L’UGTT tient un congrès décisif à Monastir
L’Union générale tunisienne du travail tiendra, du 25 au 27 mars à Monastir, les travaux de son congrès ordinaire.
Ce congrès verra la participation de 614 délégués ayant le statut de membres habilités à élire les 15 membres du nouveau bureau exécutif de la Centrale syndicale ainsi que deux instances nationales chargées du règlement intérieur et du contrôle financier.
Ce congrès intervient au moment où l’UGTT traverse une crise structurelle marquée par des appels répétés de l’opposition syndicale à suspendre ses travaux et à résoudre les problèmes qui sont à l’origine de cette situation.
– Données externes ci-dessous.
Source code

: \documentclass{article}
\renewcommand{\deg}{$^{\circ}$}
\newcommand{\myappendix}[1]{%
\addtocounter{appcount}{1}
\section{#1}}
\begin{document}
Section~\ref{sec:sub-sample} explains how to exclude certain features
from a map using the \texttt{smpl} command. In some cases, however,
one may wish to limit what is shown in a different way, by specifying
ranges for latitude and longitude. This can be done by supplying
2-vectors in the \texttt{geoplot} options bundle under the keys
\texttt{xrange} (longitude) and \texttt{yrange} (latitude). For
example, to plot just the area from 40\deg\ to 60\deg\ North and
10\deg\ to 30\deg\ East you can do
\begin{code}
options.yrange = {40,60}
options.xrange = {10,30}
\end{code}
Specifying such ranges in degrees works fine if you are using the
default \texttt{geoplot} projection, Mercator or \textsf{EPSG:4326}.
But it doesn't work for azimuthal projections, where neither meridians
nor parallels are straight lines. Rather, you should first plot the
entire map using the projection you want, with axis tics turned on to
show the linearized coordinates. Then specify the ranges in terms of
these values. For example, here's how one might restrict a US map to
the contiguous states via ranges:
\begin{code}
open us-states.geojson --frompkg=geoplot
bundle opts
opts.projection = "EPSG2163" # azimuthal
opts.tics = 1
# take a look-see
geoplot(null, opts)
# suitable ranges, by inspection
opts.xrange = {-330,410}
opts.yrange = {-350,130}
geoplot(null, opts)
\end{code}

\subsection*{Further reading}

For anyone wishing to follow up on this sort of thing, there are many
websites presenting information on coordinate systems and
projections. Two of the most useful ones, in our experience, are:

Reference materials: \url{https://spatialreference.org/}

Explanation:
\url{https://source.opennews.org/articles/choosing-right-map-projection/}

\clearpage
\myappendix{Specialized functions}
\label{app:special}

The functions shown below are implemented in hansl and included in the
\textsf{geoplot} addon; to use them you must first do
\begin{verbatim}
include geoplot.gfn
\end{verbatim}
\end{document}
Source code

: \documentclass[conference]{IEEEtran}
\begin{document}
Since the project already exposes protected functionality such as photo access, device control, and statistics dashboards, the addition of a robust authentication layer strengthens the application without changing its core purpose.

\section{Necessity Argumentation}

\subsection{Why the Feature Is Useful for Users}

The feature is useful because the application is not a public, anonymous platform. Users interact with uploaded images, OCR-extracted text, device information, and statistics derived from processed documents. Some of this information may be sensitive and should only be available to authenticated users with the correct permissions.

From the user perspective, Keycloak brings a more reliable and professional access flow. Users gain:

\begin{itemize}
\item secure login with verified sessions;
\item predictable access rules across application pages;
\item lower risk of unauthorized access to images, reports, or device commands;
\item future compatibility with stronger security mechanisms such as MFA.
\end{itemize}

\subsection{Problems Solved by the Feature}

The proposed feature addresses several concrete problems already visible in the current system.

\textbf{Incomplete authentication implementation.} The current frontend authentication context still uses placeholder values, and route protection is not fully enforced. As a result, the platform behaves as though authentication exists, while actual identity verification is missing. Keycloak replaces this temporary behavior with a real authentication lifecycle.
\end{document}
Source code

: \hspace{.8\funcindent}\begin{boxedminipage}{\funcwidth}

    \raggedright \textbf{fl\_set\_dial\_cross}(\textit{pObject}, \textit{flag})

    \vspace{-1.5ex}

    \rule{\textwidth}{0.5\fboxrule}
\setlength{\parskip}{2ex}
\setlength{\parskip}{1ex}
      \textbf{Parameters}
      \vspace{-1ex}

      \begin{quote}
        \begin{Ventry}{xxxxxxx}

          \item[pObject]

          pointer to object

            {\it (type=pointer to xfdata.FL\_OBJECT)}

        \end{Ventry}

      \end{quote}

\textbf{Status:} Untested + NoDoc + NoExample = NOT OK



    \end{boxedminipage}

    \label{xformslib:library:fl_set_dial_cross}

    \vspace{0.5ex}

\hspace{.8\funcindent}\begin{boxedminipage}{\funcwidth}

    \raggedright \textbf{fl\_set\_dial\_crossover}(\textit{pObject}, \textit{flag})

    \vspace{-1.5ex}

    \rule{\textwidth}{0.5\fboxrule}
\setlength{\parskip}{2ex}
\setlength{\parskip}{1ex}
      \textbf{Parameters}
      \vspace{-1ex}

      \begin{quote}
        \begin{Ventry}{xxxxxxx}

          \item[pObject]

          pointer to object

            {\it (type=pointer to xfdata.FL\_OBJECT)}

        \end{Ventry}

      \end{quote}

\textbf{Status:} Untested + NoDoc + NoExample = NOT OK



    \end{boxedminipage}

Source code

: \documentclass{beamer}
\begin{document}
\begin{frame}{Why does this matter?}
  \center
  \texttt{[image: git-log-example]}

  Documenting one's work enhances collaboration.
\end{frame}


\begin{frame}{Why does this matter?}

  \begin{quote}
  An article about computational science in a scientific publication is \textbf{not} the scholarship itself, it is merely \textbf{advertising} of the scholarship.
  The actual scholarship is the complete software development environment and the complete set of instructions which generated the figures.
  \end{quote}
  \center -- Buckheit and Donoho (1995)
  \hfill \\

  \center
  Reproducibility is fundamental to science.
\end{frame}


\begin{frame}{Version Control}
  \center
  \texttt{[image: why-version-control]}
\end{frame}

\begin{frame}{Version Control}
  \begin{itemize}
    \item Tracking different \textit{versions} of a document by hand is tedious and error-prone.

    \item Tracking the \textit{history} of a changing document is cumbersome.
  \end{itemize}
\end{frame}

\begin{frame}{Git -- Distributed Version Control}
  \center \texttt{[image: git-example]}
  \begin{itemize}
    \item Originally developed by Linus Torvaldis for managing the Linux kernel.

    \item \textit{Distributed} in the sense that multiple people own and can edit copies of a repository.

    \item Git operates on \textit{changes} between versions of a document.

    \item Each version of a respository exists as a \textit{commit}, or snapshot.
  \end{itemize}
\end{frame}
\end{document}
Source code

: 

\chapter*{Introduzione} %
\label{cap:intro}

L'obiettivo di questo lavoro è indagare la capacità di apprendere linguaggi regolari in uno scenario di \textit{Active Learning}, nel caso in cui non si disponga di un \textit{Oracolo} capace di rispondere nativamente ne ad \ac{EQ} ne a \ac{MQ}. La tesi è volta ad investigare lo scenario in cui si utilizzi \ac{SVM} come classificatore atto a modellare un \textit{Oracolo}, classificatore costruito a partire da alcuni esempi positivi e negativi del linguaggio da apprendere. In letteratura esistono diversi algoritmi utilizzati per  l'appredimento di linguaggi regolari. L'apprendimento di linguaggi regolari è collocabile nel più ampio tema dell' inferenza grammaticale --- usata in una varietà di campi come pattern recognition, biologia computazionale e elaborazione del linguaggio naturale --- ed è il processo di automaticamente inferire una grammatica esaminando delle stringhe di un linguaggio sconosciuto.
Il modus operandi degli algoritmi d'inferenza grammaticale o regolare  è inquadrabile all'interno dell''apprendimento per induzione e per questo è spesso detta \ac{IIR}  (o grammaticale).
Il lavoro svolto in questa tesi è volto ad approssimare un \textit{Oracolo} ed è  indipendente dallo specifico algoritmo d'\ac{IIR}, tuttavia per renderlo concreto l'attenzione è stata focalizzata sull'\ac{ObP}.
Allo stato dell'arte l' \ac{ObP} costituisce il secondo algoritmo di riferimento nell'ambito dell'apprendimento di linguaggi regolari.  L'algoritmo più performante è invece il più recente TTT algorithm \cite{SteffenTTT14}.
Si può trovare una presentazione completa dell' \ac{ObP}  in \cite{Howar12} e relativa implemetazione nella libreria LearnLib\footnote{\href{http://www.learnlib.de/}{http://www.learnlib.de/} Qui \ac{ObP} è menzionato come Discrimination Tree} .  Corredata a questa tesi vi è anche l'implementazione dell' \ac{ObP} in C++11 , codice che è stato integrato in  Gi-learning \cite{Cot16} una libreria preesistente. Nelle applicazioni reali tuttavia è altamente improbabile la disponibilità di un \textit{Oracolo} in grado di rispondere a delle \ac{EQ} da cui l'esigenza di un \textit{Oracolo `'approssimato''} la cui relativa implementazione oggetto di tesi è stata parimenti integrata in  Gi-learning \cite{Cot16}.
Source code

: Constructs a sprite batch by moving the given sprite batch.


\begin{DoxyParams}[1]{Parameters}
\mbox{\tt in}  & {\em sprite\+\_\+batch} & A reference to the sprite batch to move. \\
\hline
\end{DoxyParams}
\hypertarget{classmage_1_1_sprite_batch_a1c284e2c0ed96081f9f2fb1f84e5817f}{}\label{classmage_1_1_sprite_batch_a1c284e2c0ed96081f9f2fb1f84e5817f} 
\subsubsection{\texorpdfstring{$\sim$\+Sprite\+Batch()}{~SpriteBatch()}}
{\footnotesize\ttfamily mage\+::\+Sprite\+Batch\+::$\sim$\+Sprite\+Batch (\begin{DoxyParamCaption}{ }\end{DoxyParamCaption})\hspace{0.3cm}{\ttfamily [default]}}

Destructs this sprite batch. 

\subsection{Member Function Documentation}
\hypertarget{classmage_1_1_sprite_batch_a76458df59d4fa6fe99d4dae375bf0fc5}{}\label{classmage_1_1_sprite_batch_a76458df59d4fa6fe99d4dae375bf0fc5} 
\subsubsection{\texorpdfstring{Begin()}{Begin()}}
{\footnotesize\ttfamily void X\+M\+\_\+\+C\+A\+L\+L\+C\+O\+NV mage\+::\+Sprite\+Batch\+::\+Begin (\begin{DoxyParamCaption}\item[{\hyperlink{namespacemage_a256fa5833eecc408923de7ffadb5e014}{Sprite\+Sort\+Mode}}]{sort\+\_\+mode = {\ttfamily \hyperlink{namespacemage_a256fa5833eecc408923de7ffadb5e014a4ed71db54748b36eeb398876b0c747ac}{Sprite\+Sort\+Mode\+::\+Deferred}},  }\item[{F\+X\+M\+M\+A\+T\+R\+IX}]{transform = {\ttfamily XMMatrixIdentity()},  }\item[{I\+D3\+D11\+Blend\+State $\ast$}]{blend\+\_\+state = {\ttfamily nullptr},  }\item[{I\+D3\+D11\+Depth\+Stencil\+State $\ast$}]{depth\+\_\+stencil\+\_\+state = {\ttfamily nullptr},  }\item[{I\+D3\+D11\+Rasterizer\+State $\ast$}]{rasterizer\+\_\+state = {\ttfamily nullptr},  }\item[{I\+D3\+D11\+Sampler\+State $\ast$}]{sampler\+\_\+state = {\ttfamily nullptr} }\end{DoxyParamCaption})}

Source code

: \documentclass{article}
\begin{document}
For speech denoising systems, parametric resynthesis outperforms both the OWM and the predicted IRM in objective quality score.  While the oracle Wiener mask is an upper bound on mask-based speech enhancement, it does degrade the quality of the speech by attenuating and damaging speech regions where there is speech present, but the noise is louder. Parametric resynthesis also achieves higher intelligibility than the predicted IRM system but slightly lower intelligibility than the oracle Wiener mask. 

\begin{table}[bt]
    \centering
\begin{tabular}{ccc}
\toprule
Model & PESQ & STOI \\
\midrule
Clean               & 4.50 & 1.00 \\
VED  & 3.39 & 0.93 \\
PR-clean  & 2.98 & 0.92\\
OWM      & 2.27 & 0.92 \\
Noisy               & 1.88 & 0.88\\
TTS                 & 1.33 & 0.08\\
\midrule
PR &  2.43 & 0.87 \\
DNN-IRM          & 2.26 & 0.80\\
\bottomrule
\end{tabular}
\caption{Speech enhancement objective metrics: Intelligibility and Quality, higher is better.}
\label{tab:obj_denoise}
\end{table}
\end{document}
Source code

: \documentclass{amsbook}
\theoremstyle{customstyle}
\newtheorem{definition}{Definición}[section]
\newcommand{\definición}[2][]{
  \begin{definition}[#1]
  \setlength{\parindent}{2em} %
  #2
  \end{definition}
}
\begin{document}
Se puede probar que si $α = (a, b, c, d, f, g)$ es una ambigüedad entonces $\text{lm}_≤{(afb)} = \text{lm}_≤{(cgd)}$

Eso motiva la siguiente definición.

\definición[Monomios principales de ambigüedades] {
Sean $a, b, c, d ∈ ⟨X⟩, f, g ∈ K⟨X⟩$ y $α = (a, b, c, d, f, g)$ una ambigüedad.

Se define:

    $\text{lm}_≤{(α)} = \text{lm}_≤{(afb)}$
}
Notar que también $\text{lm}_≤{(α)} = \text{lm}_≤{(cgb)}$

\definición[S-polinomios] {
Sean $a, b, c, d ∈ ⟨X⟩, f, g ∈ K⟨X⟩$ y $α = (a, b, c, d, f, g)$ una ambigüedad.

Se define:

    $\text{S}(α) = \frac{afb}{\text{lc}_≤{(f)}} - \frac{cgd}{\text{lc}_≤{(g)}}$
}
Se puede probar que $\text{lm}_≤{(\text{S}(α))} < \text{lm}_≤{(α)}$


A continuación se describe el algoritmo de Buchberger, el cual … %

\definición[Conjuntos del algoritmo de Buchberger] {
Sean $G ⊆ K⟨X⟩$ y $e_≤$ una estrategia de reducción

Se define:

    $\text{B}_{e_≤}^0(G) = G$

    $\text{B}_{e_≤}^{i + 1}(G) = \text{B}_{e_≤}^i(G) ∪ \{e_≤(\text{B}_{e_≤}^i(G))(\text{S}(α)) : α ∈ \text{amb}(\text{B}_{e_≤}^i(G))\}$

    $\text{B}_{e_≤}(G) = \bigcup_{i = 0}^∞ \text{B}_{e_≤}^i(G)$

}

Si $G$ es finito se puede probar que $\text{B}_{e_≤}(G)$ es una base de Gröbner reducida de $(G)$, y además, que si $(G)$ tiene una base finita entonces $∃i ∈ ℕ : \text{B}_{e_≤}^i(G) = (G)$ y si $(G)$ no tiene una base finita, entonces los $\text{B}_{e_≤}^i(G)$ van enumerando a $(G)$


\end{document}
Les syndicalistes nourrissent de grands espoirs quant à la possibilité de réorganiser l’organisation syndicale et de surmonter les divisions qui ont entravé le fonctionnement du bureau exécutif sortant, dirigé par son secrétaire général Noureddine Taboubi. Rappelons que ce dernier avait annoncé sa démission le 23 décembre 2025 avant de se rétracter, le 14 janvier 2026 et opter pour la tenue du congrès.
Au total, 46 candidats sont en lice pour le prochain bureau exécutif, dont 9 femmes, parmi lesquelles deux membres du bureau sortant : Hedia Arfaoui et Sihem Bousetta.
La liste des candidats comprend, également, six membres du bureau exécutif sortant, dont Slaheddine Selmi, Othmane Jlili, Farouk Ayari et Tahar Mezzi, ainsi que six secrétaires généraux régionaux.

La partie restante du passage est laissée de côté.